Jefferson en parlait avec tant de conviction qu'il apporta à Jane ce qui lui manquait : la hargne.

Le sperme de Carver refluait toujours entre ses cuisses, elle se perdait dans la dope pour oublier qu'elle avait dû s'essuyer avec des feuilles arrachées aux arbres du jardin, s'enfuir en larmes et jambes serrées, oublier que ce salaud n'avait peut-être même pas conscience d'avoir commis un viol, que ces putains d'images la hantaient toujours… Blood : un beau programme.

Jane et Jefferson mélangèrent le leur, si bien qu'ils ne se quittèrent plus — à quoi bon.

Jeff était sauvage et doux.

— Exactement ce qu'il me fallait, expliqua-t-elle à Frank.

Le nez dans la poudre, son ami homo comprit qu'elle le quittait. Il ne fit pas d'esclandre, juste une autre ligne…

Jefferson et Jane avaient fait l'amour ce soir-là dans l'appartement de Mission qu'il partageait avec son frère ; Bryant ayant eu la délicatesse de se soûler au bar du coin, ils s'aimèrent en silence dans une chambre encombrée de guitares, le corps plein de caresses et d'odeurs, puis recommencèrent, pour voir. Jane riait. C'était parti.
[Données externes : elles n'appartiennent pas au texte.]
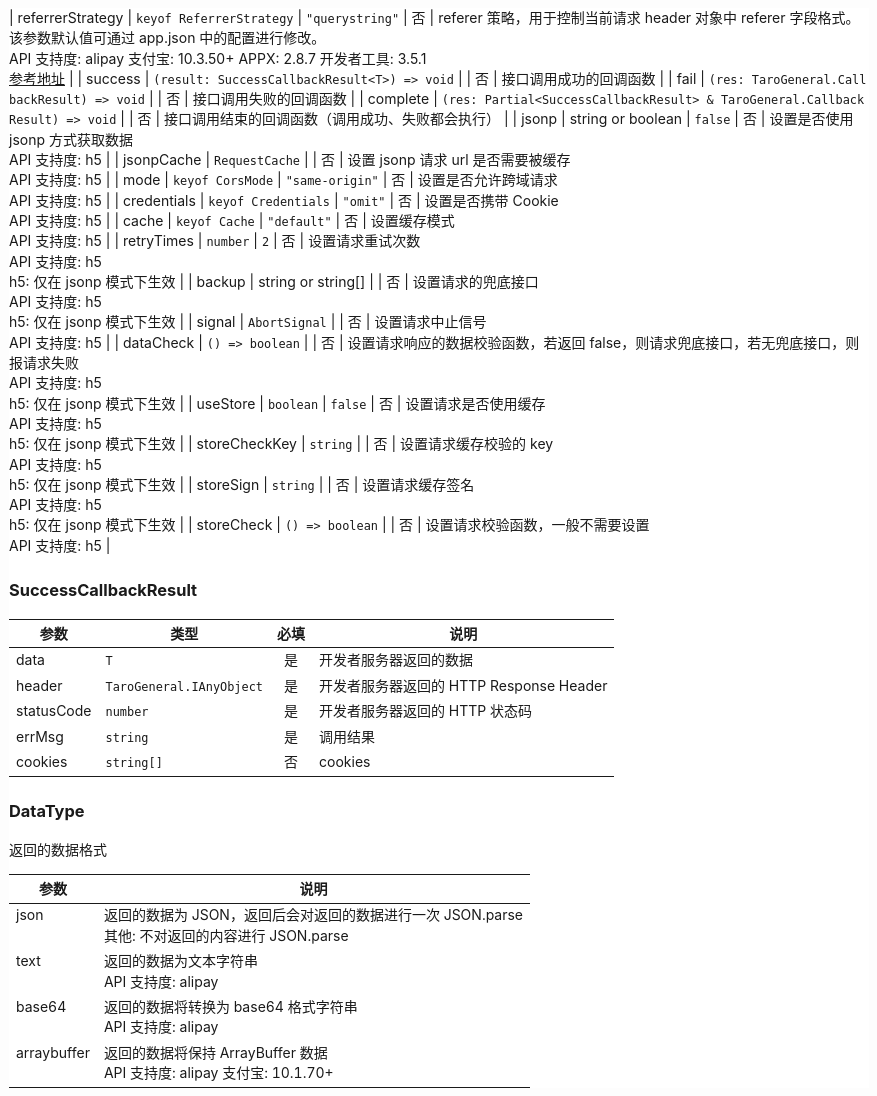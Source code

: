 | referrerStrategy | `keyof ReferrerStrategy` | `"querystring"` | 否 | referer 策略，用于控制当前请求 header 对象中 referer 字段格式。该参数默认值可通过 app.json 中的配置进行修改。<br />API 支持度: alipay 支付宝: 10.3.50+ APPX: 2.8.7 开发者工具: 3.5.1<br />[参考地址](https://opendocs.alipay.com/mini/api/owycmh#referrerStrategy%20%E5%8F%82%E6%95%B0%E8%AF%B4%E6%98%8E) |
| success | `(result: SuccessCallbackResult<T>) => void` |  | 否 | 接口调用成功的回调函数 |
| fail | `(res: TaroGeneral.CallbackResult) => void` |  | 否 | 接口调用失败的回调函数 |
| complete | `(res: Partial<SuccessCallbackResult> & TaroGeneral.CallbackResult) => void` |  | 否 | 接口调用结束的回调函数（调用成功、失败都会执行） |
| jsonp | string or boolean | `false` | 否 | 设置是否使用 jsonp 方式获取数据<br />API 支持度: h5 |
| jsonpCache | `RequestCache` |  | 否 | 设置 jsonp 请求 url 是否需要被缓存<br />API 支持度: h5 |
| mode | `keyof CorsMode` | `"same-origin"` | 否 | 设置是否允许跨域请求<br />API 支持度: h5 |
| credentials | `keyof Credentials` | `"omit"` | 否 | 设置是否携带 Cookie<br />API 支持度: h5 |
| cache | `keyof Cache` | `"default"` | 否 | 设置缓存模式<br />API 支持度: h5 |
| retryTimes | `number` | `2` | 否 | 设置请求重试次数<br />API 支持度: h5<br />h5: 仅在 jsonp 模式下生效 |
| backup | string or string[] |  | 否 | 设置请求的兜底接口<br />API 支持度: h5<br />h5: 仅在 jsonp 模式下生效 |
| signal | `AbortSignal` |  | 否 | 设置请求中止信号<br />API 支持度: h5 |
| dataCheck | `() => boolean` |  | 否 | 设置请求响应的数据校验函数，若返回 false，则请求兜底接口，若无兜底接口，则报请求失败<br />API 支持度: h5<br />h5: 仅在 jsonp 模式下生效 |
| useStore | `boolean` | `false` | 否 | 设置请求是否使用缓存<br />API 支持度: h5<br />h5: 仅在 jsonp 模式下生效 |
| storeCheckKey | `string` |  | 否 | 设置请求缓存校验的 key<br />API 支持度: h5<br />h5: 仅在 jsonp 模式下生效 |
| storeSign | `string` |  | 否 | 设置请求缓存签名<br />API 支持度: h5<br />h5: 仅在 jsonp 模式下生效 |
| storeCheck | `() => boolean` |  | 否 | 设置请求校验函数，一般不需要设置<br />API 支持度: h5 |

### SuccessCallbackResult

| 参数 | 类型 | 必填 | 说明 |
| --- | --- | :---: | --- |
| data | `T` | 是 | 开发者服务器返回的数据 |
| header | `TaroGeneral.IAnyObject` | 是 | 开发者服务器返回的 HTTP Response Header |
| statusCode | `number` | 是 | 开发者服务器返回的 HTTP 状态码 |
| errMsg | `string` | 是 | 调用结果 |
| cookies | `string[]` | 否 | cookies |

### DataType

返回的数据格式

| 参数 | 说明 |
| --- | --- |
| json | 返回的数据为 JSON，返回后会对返回的数据进行一次 JSON.parse<br />其他: 不对返回的内容进行 JSON.parse |
| text | 返回的数据为文本字符串<br />API 支持度: alipay |
| base64 | 返回的数据将转换为 base64 格式字符串<br />API 支持度: alipay |
| arraybuffer | 返回的数据将保持 ArrayBuffer 数据<br />API 支持度: alipay 支付宝: 10.1.70+ |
Ils s'installèrent, aménagèrent, s'organisèrent. Jeff et Bryant écumaient les clubs du Grand Ouest, ramassaient à peu près de quoi vivre ; Jane courait de ses cours aux castings sans trop changer ses habitudes. Mais pour que leur équipe à trois marche, il fallait serrer les vis.

— On n'a pas les moyens de se payer de la dope, avait prévenu Jefferson, parlant au nom de son frère, si j'étais toi, je laisserais tomber.

Jane n'avait rien dit de son addiction et, sur le coup, n'avait même pas cherché à nier — belle preuve de lucidité, qui ne pouvait que l'amener à décrocher. Ce qu'elle fit.

Leur première année ensemble fut merveilleuse, la seconde comme une comète. Le bonheur ne se résumerait pas à un claquement de doigts et Jane comptait en profiter.

— Dis donc Jeff, avait-elle dit un jour, tu ne voudrais pas un enfant par hasard ?

— Si, rétorqua-t-il, bonne idée.

Jane l'avait regardé intensément (il bricolait ses cordes, assis sur le lit), attendant un complément, un commentaire quelconque, qui ne vint pas. Il lui avait lancé un clin d'œil concupiscent.

— On commence quand ?

Petit malin…

Jane y avait mis du sien : un petit garçon était né treize mois plus tard, Duane, en hommage au grand-père Whiteboon, un sacré farceur d'après les frangins. La musique et la politique avaient remplacé la dope, Jane décrochait quelques contrats comme modèle et pouvait faire l'amour sans la bande de Carver en CinémaScope.